SAS is the Stanford Algorithms Seminar (formerly the AFLB -- Algorithms for Lunch Bunch). It is run by Mayur Datar and Kamesh Munagala. Meetings are generally Thursdays at 2:45 p.m.

Talks are held in the Gates Building, near the Main Quad of Stanford's campus. Click here for directions.

## Contents:

1. 13 Oct 2000 : Mikkel Thorup (AT&T Labs) . Approximate Distance Oracles.
2. 9th Nov 2000 : Michael Mitzenmacher (Harvard University) . Using Multiple Hash Functions to Improve IP Routing.
3. 16th Nov 2000 : Alistair Sinclair (UC Berkeley) . Approximating the permanent.
4. 15th March 2001 : David Williamson (IBM Almaden) . An application of complex semidefinite programming to approximation algorithms.
5. 19th April 2001 : D. Sivakumar (IBM Almaden) . A sieve algorithm for the shortest lattice vector problem.
6. 25th April 2001 : Tami Tamir (Technion) . Algorithms for Packing and Scheduling with Constraints.
7. 17th May 2001 : Chandra Chekuri (Bell Labs) . Algorithms for Minimizing Weighted Flow Time.
8. 31st May 2001 : Ziv Bar-Yossef (Berkeley). Sampling Algorithms: Lower Bounds and Applications.

## 13th Oct 2000

Gates Building 400. 3:00 p.m.

## Mikkel Thorup (AT&T Labs)

### Approximate Distance Oracles

Let $G=(V,E)$ be an undirected weighted graph with $|V|=n$ and $|E|=m$. Let $k$ be a fixed positive integer. We show that $G$ can be preprocessed in $\O(mn^{1/k})$ expected time, constructing a data structure of expected size $O(n^{1+1/k})$, such that any subsequent distance query can be answered, approximately, in $O(1)$ time. The approximate distance returned is of stretch at most $2k-1$, i.e., it is at least as large as the actual distance and is at most $2k-1$ times the actual distance. The amount of space used by our data structure is essentially optimal relative to the stretch. Previously, data structures that used only $O(n^{1+1/k})$ space had a query time of $\Omega(n^{1/k})$ and a slightly worst stretch.
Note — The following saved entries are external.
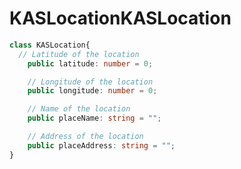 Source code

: # <a name="kaslocation"></a><span data-ttu-id="6694e-101">KASLocation</span><span class="sxs-lookup"><span data-stu-id="6694e-101">KASLocation</span></span>
```typescript
class KASLocation{
  // Latitude of the location
    public latitude: number = 0;

    // Longitude of the location
    public longitude: number = 0;

    // Name of the location
    public placeName: string = "";

    // Address of the location
    public placeAddress: string = "";
}
```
This is joint work with Uri Zwick.

## 9th Nov 2000

Gates Building 498. 5:30 p.m.

## Michael Mitzenmacher (Harvard University)

### Using Multiple Hash Functions to Improve IP Routing

High performance Internet routers require a mechanism for very efficient IP address look-ups. Some techniques used to this end, such as binary search on levels, need to construct quickly a good hash table for the appropriate IP prefixes. In this talk we describe an approach for obtaining good hash tables by using multiple hashes on each IP address. The methods we describe are fast, simple, scalable, parallelizable, and flexible.

The double hashing technique is of general interest for applications othter than IP routing. In particular, in instances where the goal is to have each hash bucket fit into a single cache line, using multiple hashes proves extremely suitable. We provide a general analysis of this hashing technique as well as demonstrate its performance for binary search on levels.

Includes joint work with Berthold Voecking and Andrei Broder.

## 16th Nov 2000

Gates Building 498. 3:00 p.m.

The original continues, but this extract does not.